§ EXERCISE DIRECTIONS
Look through the lines below and copy each one that includes "cyberdeck".

(Records excerpted from a collection)
· · ·

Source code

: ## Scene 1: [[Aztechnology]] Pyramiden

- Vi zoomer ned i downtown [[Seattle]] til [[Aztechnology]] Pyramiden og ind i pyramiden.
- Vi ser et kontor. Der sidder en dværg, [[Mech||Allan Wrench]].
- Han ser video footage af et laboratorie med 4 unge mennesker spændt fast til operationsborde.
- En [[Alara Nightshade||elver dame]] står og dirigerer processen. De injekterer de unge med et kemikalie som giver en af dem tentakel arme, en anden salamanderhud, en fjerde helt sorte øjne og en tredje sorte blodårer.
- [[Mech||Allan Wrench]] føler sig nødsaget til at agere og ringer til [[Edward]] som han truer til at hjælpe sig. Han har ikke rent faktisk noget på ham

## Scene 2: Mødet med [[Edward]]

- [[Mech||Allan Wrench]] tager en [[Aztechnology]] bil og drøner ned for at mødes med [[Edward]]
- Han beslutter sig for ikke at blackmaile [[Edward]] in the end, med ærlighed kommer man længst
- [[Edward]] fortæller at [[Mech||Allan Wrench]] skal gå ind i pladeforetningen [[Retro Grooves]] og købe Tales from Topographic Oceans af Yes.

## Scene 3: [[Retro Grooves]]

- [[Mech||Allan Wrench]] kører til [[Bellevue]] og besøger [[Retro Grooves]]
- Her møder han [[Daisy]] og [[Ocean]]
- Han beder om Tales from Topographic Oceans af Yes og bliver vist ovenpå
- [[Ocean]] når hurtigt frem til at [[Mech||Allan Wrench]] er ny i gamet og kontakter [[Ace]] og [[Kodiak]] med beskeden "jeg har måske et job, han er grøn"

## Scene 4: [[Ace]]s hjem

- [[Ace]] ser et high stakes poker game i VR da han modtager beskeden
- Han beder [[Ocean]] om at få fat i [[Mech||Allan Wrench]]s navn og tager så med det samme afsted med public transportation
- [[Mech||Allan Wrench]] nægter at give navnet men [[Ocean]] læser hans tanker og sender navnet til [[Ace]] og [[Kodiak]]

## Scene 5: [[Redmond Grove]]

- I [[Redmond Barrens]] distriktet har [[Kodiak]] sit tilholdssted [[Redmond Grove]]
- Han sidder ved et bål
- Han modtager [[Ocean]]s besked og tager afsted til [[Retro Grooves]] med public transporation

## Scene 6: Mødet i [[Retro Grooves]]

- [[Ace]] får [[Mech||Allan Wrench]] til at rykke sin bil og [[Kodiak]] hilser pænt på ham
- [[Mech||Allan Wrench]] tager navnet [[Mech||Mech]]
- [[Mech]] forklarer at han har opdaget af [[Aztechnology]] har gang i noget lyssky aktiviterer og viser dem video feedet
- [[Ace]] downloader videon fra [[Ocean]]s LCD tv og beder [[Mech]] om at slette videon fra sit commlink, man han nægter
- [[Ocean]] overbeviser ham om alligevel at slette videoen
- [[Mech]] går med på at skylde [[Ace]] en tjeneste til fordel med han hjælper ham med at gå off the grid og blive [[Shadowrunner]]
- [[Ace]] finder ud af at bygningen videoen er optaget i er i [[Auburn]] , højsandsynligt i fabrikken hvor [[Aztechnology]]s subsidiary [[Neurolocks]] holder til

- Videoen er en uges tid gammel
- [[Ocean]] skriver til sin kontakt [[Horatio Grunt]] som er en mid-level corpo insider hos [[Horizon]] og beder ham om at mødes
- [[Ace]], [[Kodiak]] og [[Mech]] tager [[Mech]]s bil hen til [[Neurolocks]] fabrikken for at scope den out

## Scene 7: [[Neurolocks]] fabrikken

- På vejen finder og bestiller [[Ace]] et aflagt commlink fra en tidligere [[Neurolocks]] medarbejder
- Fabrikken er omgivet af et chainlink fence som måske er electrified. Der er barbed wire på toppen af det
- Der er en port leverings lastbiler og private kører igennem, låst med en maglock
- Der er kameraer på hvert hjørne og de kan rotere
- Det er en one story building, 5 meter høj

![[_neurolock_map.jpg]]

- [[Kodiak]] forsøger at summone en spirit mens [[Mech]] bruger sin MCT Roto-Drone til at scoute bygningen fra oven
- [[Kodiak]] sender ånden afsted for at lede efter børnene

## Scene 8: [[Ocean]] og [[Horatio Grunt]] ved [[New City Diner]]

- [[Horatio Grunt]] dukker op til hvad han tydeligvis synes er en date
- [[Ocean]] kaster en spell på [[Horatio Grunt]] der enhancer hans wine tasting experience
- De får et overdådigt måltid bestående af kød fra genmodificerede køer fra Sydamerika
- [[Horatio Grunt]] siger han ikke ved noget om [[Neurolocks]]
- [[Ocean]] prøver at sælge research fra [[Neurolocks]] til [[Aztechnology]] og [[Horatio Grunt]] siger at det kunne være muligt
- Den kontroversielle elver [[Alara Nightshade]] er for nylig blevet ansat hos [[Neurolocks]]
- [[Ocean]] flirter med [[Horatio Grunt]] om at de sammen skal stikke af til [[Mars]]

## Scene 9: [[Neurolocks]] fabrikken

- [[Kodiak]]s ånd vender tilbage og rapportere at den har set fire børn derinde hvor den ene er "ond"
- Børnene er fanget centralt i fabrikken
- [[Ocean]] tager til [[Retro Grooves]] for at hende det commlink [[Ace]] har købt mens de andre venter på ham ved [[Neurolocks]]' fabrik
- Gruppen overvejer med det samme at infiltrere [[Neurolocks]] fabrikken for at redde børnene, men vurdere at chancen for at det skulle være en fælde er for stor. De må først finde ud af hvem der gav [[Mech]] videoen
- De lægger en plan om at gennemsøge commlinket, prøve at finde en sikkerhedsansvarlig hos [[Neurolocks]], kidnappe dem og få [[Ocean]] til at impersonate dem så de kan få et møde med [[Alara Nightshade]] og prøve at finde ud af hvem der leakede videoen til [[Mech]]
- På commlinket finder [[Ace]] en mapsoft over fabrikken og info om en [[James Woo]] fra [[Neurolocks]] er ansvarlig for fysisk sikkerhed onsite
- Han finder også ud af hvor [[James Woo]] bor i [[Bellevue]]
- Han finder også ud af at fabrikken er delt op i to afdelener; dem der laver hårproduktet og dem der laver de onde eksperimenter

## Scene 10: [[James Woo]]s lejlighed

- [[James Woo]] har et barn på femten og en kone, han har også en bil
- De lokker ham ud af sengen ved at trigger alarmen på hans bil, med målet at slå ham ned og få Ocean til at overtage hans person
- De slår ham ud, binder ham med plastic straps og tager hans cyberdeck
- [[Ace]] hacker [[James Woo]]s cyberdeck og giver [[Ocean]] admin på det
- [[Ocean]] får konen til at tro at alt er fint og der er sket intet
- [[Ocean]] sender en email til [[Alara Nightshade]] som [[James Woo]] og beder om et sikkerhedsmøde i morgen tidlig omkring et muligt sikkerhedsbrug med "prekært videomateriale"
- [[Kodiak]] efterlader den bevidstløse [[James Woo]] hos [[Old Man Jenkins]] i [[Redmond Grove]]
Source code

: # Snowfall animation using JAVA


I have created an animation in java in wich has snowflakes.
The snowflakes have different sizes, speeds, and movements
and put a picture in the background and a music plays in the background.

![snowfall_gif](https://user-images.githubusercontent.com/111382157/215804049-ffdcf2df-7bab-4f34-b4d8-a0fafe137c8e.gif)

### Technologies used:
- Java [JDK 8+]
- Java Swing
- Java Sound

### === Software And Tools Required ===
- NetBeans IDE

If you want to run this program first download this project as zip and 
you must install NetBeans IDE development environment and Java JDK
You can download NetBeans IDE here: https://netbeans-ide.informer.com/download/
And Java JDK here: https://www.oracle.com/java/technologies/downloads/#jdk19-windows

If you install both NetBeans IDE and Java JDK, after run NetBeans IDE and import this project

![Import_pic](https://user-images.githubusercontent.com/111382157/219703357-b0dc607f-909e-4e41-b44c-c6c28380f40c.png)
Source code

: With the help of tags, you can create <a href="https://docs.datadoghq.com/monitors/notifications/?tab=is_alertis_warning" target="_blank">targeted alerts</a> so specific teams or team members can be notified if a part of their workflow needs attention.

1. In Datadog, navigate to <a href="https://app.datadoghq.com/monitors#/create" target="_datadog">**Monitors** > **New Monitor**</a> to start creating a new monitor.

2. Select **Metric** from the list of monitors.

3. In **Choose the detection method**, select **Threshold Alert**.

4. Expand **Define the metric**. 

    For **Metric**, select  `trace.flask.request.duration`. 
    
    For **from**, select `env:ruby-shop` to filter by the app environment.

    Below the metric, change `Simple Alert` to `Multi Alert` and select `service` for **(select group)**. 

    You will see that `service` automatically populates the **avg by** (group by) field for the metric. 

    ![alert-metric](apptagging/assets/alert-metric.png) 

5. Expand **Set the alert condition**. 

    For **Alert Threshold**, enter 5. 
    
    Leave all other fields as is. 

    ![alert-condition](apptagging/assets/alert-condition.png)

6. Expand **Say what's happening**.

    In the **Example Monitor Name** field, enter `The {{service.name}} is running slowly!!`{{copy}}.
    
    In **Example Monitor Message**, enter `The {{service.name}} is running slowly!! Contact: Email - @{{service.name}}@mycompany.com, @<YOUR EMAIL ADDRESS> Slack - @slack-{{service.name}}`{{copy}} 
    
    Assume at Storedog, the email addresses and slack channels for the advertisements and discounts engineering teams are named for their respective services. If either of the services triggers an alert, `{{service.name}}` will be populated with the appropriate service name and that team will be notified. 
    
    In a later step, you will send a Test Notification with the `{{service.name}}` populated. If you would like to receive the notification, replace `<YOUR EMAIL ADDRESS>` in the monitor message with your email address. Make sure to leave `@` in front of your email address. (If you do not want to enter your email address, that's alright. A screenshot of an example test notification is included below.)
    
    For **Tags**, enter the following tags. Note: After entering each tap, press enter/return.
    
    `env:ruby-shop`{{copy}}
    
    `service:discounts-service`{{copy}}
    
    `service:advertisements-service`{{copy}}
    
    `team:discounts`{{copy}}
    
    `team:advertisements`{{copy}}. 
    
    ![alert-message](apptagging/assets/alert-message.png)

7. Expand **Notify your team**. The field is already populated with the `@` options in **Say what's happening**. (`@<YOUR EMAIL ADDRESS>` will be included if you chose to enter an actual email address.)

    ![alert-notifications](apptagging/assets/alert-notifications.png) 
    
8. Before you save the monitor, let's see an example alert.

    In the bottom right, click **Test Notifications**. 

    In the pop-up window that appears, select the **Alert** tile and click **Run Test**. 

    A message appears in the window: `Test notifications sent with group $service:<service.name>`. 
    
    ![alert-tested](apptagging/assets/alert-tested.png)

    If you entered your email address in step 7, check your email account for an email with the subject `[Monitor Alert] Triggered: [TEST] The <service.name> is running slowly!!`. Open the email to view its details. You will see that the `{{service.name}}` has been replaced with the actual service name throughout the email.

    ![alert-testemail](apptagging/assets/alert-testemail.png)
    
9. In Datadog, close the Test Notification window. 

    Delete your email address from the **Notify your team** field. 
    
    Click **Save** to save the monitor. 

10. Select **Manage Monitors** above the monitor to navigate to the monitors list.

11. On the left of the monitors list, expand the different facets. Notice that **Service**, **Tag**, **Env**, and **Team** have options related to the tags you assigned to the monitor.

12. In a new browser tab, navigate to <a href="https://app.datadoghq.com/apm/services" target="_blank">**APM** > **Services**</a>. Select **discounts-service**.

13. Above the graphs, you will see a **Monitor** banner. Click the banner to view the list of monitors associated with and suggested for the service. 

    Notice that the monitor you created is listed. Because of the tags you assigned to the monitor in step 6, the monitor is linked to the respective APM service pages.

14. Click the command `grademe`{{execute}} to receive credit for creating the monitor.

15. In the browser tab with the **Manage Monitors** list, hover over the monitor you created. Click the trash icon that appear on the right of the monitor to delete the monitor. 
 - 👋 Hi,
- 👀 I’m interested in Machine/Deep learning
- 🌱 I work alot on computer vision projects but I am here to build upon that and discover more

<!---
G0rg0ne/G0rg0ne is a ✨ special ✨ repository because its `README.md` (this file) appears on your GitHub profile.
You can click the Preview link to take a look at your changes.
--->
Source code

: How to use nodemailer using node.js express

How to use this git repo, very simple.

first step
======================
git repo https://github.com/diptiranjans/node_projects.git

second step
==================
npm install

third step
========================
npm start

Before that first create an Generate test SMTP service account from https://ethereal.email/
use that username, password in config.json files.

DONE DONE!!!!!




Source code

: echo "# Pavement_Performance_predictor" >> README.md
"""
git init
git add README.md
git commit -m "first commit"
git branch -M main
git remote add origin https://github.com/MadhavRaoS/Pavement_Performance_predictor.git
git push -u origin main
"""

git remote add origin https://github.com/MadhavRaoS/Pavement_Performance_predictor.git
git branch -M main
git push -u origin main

· · ·

§ RESPONSE TO THE EXERCISE
- De slår ham ud, binder ham med plastic straps og tager hans cyberdeck
- [[Ace]] hacker [[James Woo]]s cyberdeck og giver [[Ocean]] admin på det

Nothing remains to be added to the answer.